Their hesitation to be defined as such, however, is new.  

“For those people who understand root terminology, to progress means to move forward,” said Dwight Bullard, a senior adviser for Florida Rising and a local NAACP leader. “To be a progressive is to be forward thinking or constantly in a push to improve.” 

“That’s a very pragmatic definition,” he said. “A lot of people just got lost in the sauce.” 

While some high-profile contenders still use the moniker, others want to be thought of in different terms. Pennsylvania’s Lt. Gov.
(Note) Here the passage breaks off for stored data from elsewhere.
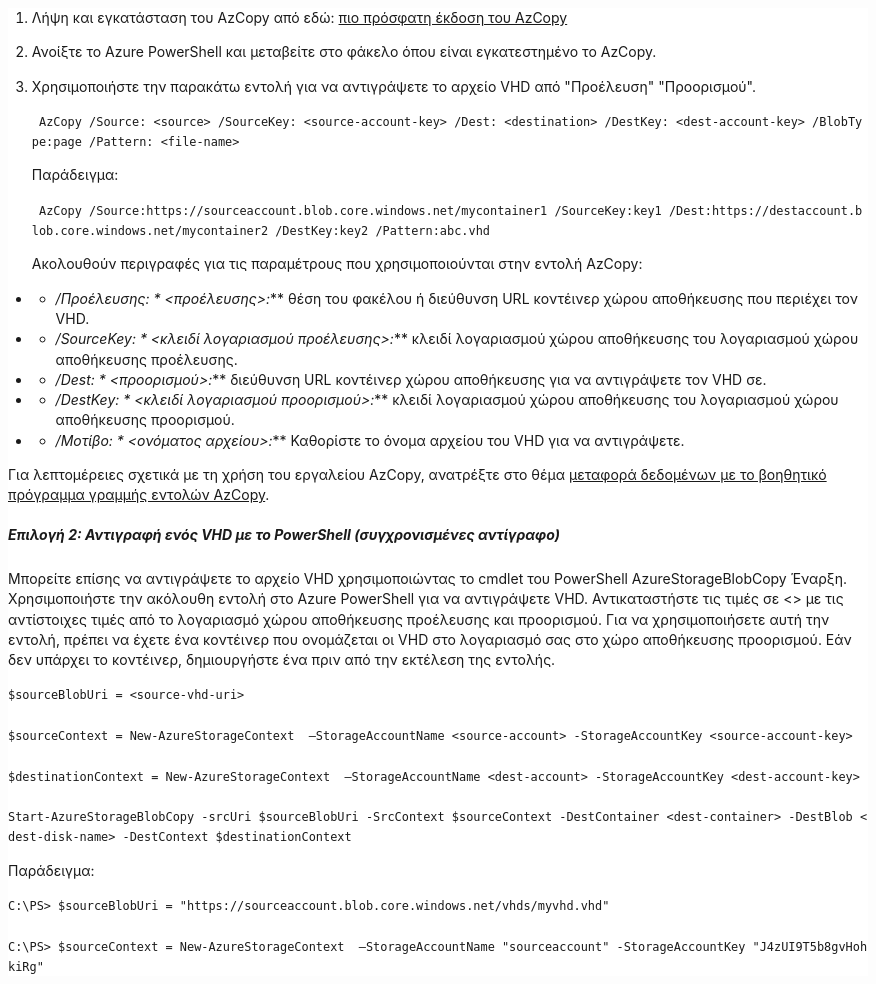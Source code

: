 1. Λήψη και εγκατάσταση του AzCopy από εδώ: [πιο πρόσφατη έκδοση του AzCopy](http://aka.ms/downloadazcopy)
2. Ανοίξτε το Azure PowerShell και μεταβείτε στο φάκελο όπου είναι εγκατεστημένο το AzCopy.
3. Χρησιμοποιήστε την παρακάτω εντολή για να αντιγράψετε το αρχείο VHD από "Προέλευση" "Προορισμού".

        AzCopy /Source: <source> /SourceKey: <source-account-key> /Dest: <destination> /DestKey: <dest-account-key> /BlobType:page /Pattern: <file-name>

    Παράδειγμα:

        AzCopy /Source:https://sourceaccount.blob.core.windows.net/mycontainer1 /SourceKey:key1 /Dest:https://destaccount.blob.core.windows.net/mycontainer2 /DestKey:key2 /Pattern:abc.vhd

    Ακολουθούν περιγραφές για τις παραμέτρους που χρησιμοποιούνται στην εντολή AzCopy:

 - * */Προέλευσης: * &lt;προέλευσης&gt;:*** θέση του φακέλου ή διεύθυνση URL κοντέινερ χώρου αποθήκευσης που περιέχει τον VHD.
 - * */SourceKey: * &lt;κλειδί λογαριασμού προέλευσης&gt;:*** κλειδί λογαριασμού χώρου αποθήκευσης του λογαριασμού χώρου αποθήκευσης προέλευσης.
 - * */Dest: * &lt;προορισμού&gt;:*** διεύθυνση URL κοντέινερ χώρου αποθήκευσης για να αντιγράψετε τον VHD σε.
 - * */DestKey: * &lt;κλειδί λογαριασμού προορισμού&gt;:*** κλειδί λογαριασμού χώρου αποθήκευσης του λογαριασμού χώρου αποθήκευσης προορισμού.
 - * */Μοτίβο: * &lt;ονόματος αρχείου&gt;:*** Καθορίστε το όνομα αρχείου του VHD για να αντιγράψετε.

Για λεπτομέρειες σχετικά με τη χρήση του εργαλείου AzCopy, ανατρέξτε στο θέμα [μεταφορά δεδομένων με το βοηθητικό πρόγραμμα γραμμής εντολών AzCopy](storage-use-azcopy.md).

##### <a name="option-2-copy-a-vhd-with-powershell-synchronized-copy"></a>Επιλογή 2: Αντιγραφή ενός VHD με το PowerShell (συγχρονισμένες αντίγραφο)

Μπορείτε επίσης να αντιγράψετε το αρχείο VHD χρησιμοποιώντας το cmdlet του PowerShell AzureStorageBlobCopy Έναρξη. Χρησιμοποιήστε την ακόλουθη εντολή στο Azure PowerShell για να αντιγράψετε VHD. Αντικαταστήστε τις τιμές σε <> με τις αντίστοιχες τιμές από το λογαριασμό χώρου αποθήκευσης προέλευσης και προορισμού. Για να χρησιμοποιήσετε αυτή την εντολή, πρέπει να έχετε ένα κοντέινερ που ονομάζεται οι VHD στο λογαριασμό σας στο χώρο αποθήκευσης προορισμού. Εάν δεν υπάρχει το κοντέινερ, δημιουργήστε ένα πριν από την εκτέλεση της εντολής.

    $sourceBlobUri = <source-vhd-uri>

    $sourceContext = New-AzureStorageContext  –StorageAccountName <source-account> -StorageAccountKey <source-account-key>

    $destinationContext = New-AzureStorageContext  –StorageAccountName <dest-account> -StorageAccountKey <dest-account-key>

    Start-AzureStorageBlobCopy -srcUri $sourceBlobUri -SrcContext $sourceContext -DestContainer <dest-container> -DestBlob <dest-disk-name> -DestContext $destinationContext

Παράδειγμα:

    C:\PS> $sourceBlobUri = "https://sourceaccount.blob.core.windows.net/vhds/myvhd.vhd"

    C:\PS> $sourceContext = New-AzureStorageContext  –StorageAccountName "sourceaccount" -StorageAccountKey "J4zUI9T5b8gvHohkiRg"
John Fetterman, who’s seeking the party’s nomination for a coveted Senate seat, prefers a different word: populist.  

He’s not alone.  

Veteran Lucas Kunce, who’s also angling for a Senate primary win in the race to replace retiring Republican Sen. Roy Blunt in Missouri, similarly identifies as a populist and says he’s part of a “people-powered movement.” His fundraising page offers a variety of credentials: Marine, antitrust advocate and Democrat — but not progressive. 

Former North Carolina state Sen. Erica Smith, who suspended her Senate bid in November to instead try to replace retiring Rep. G.K. Butterfield (D) in the House, is using the term “New Deal” to describe her place within the party.  
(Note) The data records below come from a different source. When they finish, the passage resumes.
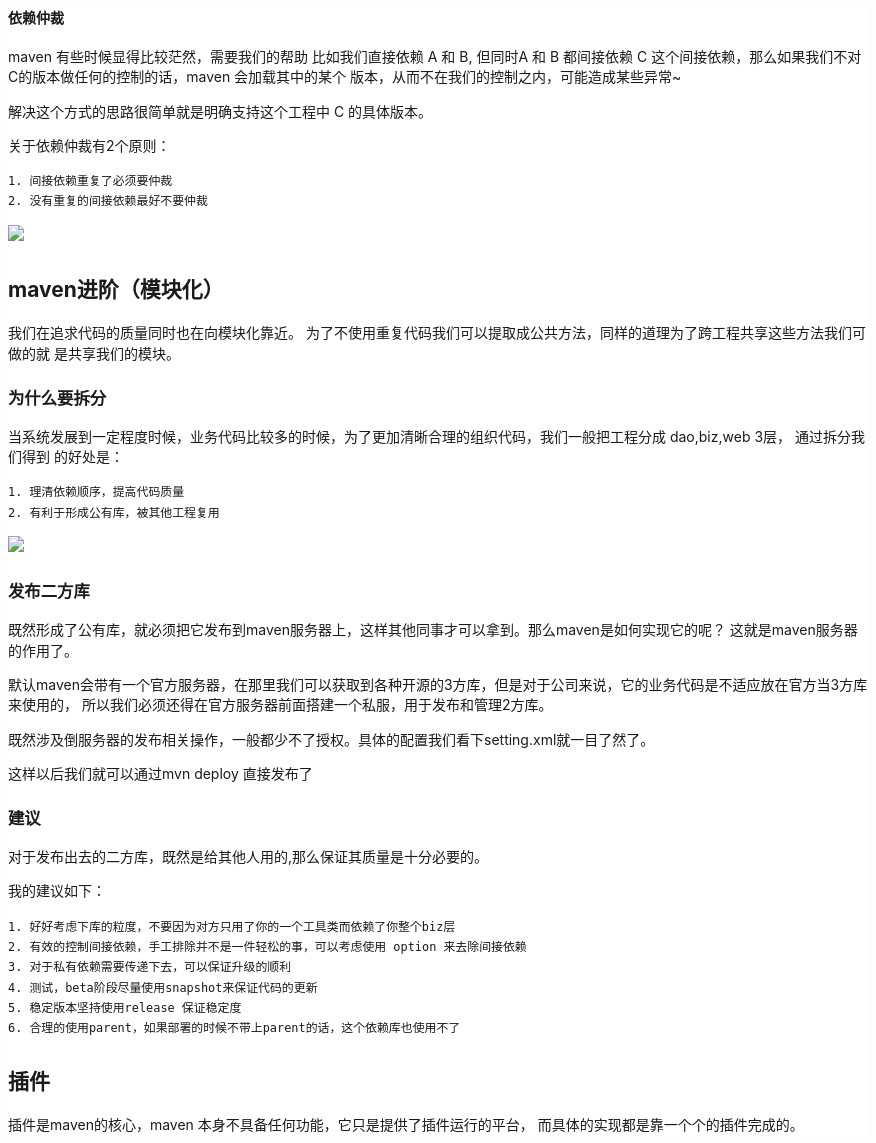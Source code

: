 #### 依赖仲裁
maven 有些时候显得比较茫然，需要我们的帮助
比如我们直接依赖 A 和 B, 但同时A 和 B 都间接依赖 C 这个间接依赖，那么如果我们不对C的版本做任何的控制的话，maven 会加载其中的某个
版本，从而不在我们的控制之内，可能造成某些异常~

解决这个方式的思路很简单就是明确支持这个工程中 C 的具体版本。

关于依赖仲裁有2个原则：

    1. 间接依赖重复了必须要仲裁
    2. 没有重复的间接依赖最好不要仲裁

![](http://yunpan.alibaba-inc.com/share/json/GetPhotoTag.do?info=N33jHH8vq&pInfo=A3YjLHQv&showBig=true&app_name=)


## maven进阶（模块化）
我们在追求代码的质量同时也在向模块化靠近。 为了不使用重复代码我们可以提取成公共方法，同样的道理为了跨工程共享这些方法我们可做的就
是共享我们的模块。

### 为什么要拆分
当系统发展到一定程度时候，业务代码比较多的时候，为了更加清晰合理的组织代码，我们一般把工程分成 dao,biz,web 3层， 通过拆分我们得到
的好处是：

    1. 理清依赖顺序，提高代码质量
    2. 有利于形成公有库，被其他工程复用

![](http://yunpan.alibaba-inc.com/share/json/GetPhotoTag.do?info=H33jHHGNo&pInfo=A3YjLHQv&showBig=true&app_name=)

### 发布二方库
既然形成了公有库，就必须把它发布到maven服务器上，这样其他同事才可以拿到。那么maven是如何实现它的呢？
这就是maven服务器的作用了。

默认maven会带有一个官方服务器，在那里我们可以获取到各种开源的3方库，但是对于公司来说，它的业务代码是不适应放在官方当3方库来使用的，
所以我们必须还得在官方服务器前面搭建一个私服，用于发布和管理2方库。

既然涉及倒服务器的发布相关操作，一般都少不了授权。具体的配置我们看下setting.xml就一目了然了。

这样以后我们就可以通过mvn deploy 直接发布了

### 建议
对于发布出去的二方库，既然是给其他人用的,那么保证其质量是十分必要的。

我的建议如下：

    1. 好好考虑下库的粒度，不要因为对方只用了你的一个工具类而依赖了你整个biz层
    2. 有效的控制间接依赖，手工排除并不是一件轻松的事，可以考虑使用 option 来去除间接依赖
    3. 对于私有依赖需要传递下去，可以保证升级的顺利
    4. 测试，beta阶段尽量使用snapshot来保证代码的更新
    5. 稳定版本坚持使用release 保证稳定度
    6. 合理的使用parent，如果部署的时候不带上parent的话，这个依赖库也使用不了

## 插件
插件是maven的核心，maven 本身不具备任何功能，它只是提供了插件运行的平台， 而具体的实现都是靠一个个的插件完成的。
“I’m running a campaign that’s very much centered around the promise to deliver a rural New Deal,” Smith told The Hill. “Both our campaign and the working people who live in this district care a lot more about the policies that can tangibly improve their lives than they do about any D.C. labels.” 

The shift in self-identification is subtle, but notable.  

In the 2020 Democratic presidential primary, many of the nearly two dozen aspirants eager to take on former President Trump tried to out-progressive each other.  

Sens. Bernie Sanders (I-Vt.) and Elizabeth Warren (D-Mass.) ran unabashedly as progressives, while their upper chamber colleagues Sens. Cory Booker (D-N.J.) and Kirsten Gillibrand (D-N.Y.) lurched to the left over time. Vice President Harris, then a first-term senator from California, was criticized for turning too liberal and even flip-flopping on health care, while also catching heat from activists for not going far enough on issues like criminal justice reform and policing.  

But unlike the quartet of senators from liberal bastions, these 2022 Democratic candidates aren’t situated in safe, deep-blue states and districts. Fetterman, Kunce and Smith are each competing in battlegrounds that could determine which party controls the Senate and House — Pennsylvania, Missouri and North Carolina — making their choice of rhetoric more consequential, some Democrats say.  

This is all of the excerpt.